WORK INSTRUCTIONS: Whenever a line below holds the word "funzione", copy that line.

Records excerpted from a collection
□ □ □
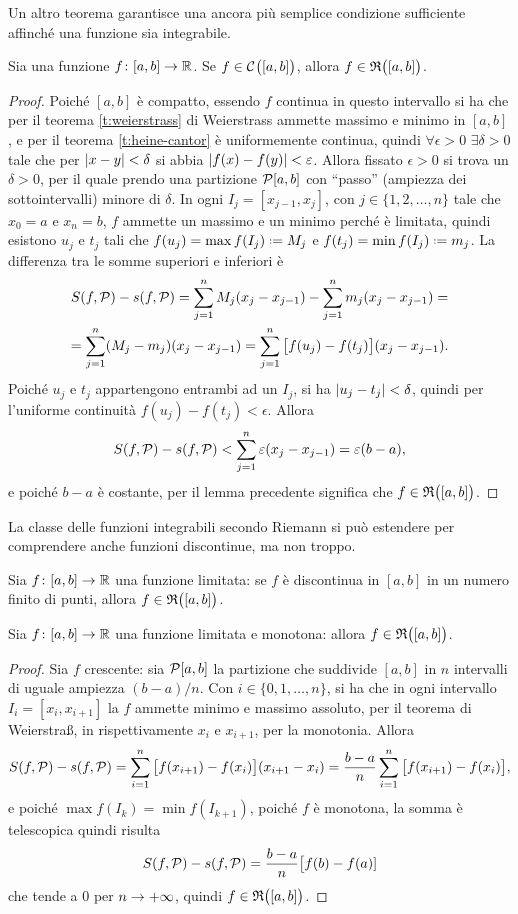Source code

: Un altro teorema garantisce una ancora più semplice condizione sufficiente affinché una funzione sia integrabile.
\begin{teorema} \label{t:continua-integrabile}
Sia una funzione $f\colon[a,b]\to\mathbb{R}$. Se $f\in\mathcal{C}^{{}}\big([a,b]\big)$, allora $f\in\mathfrak{R}\big([a,b]\big)$.
\end{teorema}
\begin{proof}
Poiché $[a,b]$ è compatto, essendo $f$ continua in questo intervallo si ha che per il teorema \ref{t:weierstrass} di Weierstrass ammette massimo e minimo in $[a,b]$, e per il teorema \ref{t:heine-cantor} è uniformemente continua, quindi $\forall\epsilon>0$ $\exists\delta>0$ tale che per $\left|{x-y}\right|<\delta$ si abbia $\left|{f(x)-f(y)}\right|<\varepsilon$.
Allora fissato $\epsilon>0$ si trova un $\delta>0$, per il quale prendo una partizione $\mathcal{P}[a,b]$ con ``passo'' (ampiezza dei sottointervalli) minore di $\delta$. In ogni $I_j=[x_{j-1},x_j]$, con $j\in\{1,2,\dots,n\}$ tale che $x_0=a$ e $x_n=b$, $f$ ammette un massimo e un minimo perché è limitata, quindi esistono $u_j$ e $t_j$ tali che $f(u_j)=\max f(I_j)\defeq M_j$ e $f(t_j)=\min f(I_j)\defeq m_j$. La differenza tra le somme superiori e inferiori è
\begin{multline}
S(f,\mathcal{P})-s(f,\mathcal{P})=\sum_{j=1}^nM_j(x_j-x_{j-1})-\sum_{j=1}^nm_j(x_j-x_{j-1})=\\
=\sum_{j=1}^n(M_j-m_j)(x_j-x_{j-1})=\sum_{j=1}^n\big[f(u_j)-f(t_j)\big](x_j-x_{j-1}).
\end{multline}
Poiché $u_j$ e $t_j$ appartengono entrambi ad un $I_j$, si ha $\left|{u_j-t_j}\right|<\delta$, quindi per l'uniforme continuità $f(u_j)-f(t_j)<\epsilon$. Allora
\[
S(f,\mathcal{P})-s(f,\mathcal{P})<\sum_{j=1}^n\varepsilon(x_j-x_{j-1})=\varepsilon(b-a),
\]
e poiché $b-a$ è costante, per il lemma precedente significa che $f\in\mathfrak{R}\big([a,b]\big)$.
\end{proof}
La classe delle funzioni integrabili secondo Riemann si può estendere per comprendere anche funzioni discontinue, ma non troppo.
\begin{osservazione}
Sia $f\colon[a,b]\to\mathbb{R}$ una funzione limitata: se $f$ è discontinua in $[a,b]$ in un numero finito di punti, allora $f\in\mathfrak{R}\big([a,b]\big)$.
\end{osservazione}
\begin{teorema}
Sia $f\colon[a,b]\to\mathbb{R}$ una funzione limitata e monotona: allora $f\in\mathfrak{R}\big([a,b]\big)$.
\end{teorema}
\begin{proof}
Sia $f$ crescente: sia $\mathcal{P}[a,b]$ la partizione che suddivide $[a,b]$ in $n$ intervalli di uguale ampiezza $(b-a)/n$. Con $i\in\{0,1,\dots,n\}$, si ha che in ogni intervallo $I_i=[x_i,x_{i+1}]$ la $f$ ammette minimo e massimo assoluto, per il teorema di Weierstra\ss, in rispettivamente $x_i$ e $x_{i+1}$, per la monotonia. Allora
\[
S(f,\mathcal{P})-s(f,\mathcal{P})=\sum_{i=1}^n\big[f(x_{i+1})-f(x_i)\big](x_{i+1}-x_i)=\frac{b-a}{n}\sum_{i=1}^n\big[f(x_{i+1})-f(x_i)\big],
\]
e poiché $\max f(I_k)=\min f(I_{k+1})$, poiché $f$ è monotona, la somma è telescopica quindi risulta
\[
S(f,\mathcal{P})-s(f,\mathcal{P})=\frac{b-a}{n}\big[f(b)-f(a)]
\]
che tende a 0 per $n\to+\infty$, quindi $f\in\mathfrak{R}\big([a,b]\big)$.
\end{proof}


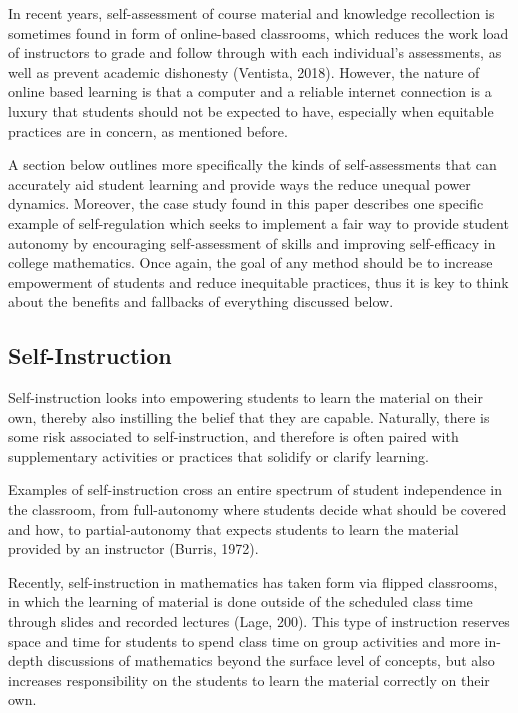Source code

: In recent years, self-assessment of course material and knowledge recollection is sometimes found in form of online-based classrooms, which reduces the work load of instructors to grade and follow through with each individual's assessments, as well as prevent academic dishonesty (Ventista, 2018). However, the nature of online based learning is that a computer and a reliable internet connection is a luxury that students should not be expected to have, especially when equitable practices are in concern, as mentioned before.

A section below outlines more specifically the kinds of self-assessments that can accurately aid student learning and provide ways the reduce unequal power dynamics. Moreover, the case study found in this paper describes one specific example of self-regulation which seeks to implement a fair way to provide student autonomy by encouraging self-assessment of skills and improving self-efficacy in college mathematics. Once again, the goal of any method should be to increase empowerment of students and reduce inequitable practices, thus it is key to think about the benefits and fallbacks of everything discussed below.

\subsection{Self-Instruction}
Self-instruction looks into empowering students to learn the material on their own, thereby also instilling the belief that they are capable. Naturally, there is some risk associated to self-instruction, and therefore is often paired with supplementary activities or practices that solidify or clarify learning.

Examples of self-instruction cross an entire spectrum of student independence in the classroom, from full-autonomy where students decide what should be covered and how, to partial-autonomy that expects students to learn the material provided by an instructor (Burris, 1972).

Recently, self-instruction in mathematics has taken form via flipped classrooms, in which the learning of material is done outside of the scheduled class time through slides and recorded lectures (Lage, 200). This type of instruction reserves space and time for students to spend class time on group activities and more in-depth discussions of mathematics beyond the surface level of concepts, but also increases responsibility on the students to learn the material correctly on their own.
□ □ □
ANSWER BOX:
: Un altro teorema garantisce una ancora più semplice condizione sufficiente affinché una funzione sia integrabile.
Sia una funzione $f\colon[a,b]\to\mathbb{R}$. Se $f\in\mathcal{C}^{{}}\big([a,b]\big)$, allora $f\in\mathfrak{R}\big([a,b]\big)$.
Sia $f\colon[a,b]\to\mathbb{R}$ una funzione limitata: se $f$ è discontinua in $[a,b]$ in un numero finito di punti, allora $f\in\mathfrak{R}\big([a,b]\big)$.
Sia $f\colon[a,b]\to\mathbb{R}$ una funzione limitata e monotona: allora $f\in\mathfrak{R}\big([a,b]\big)$.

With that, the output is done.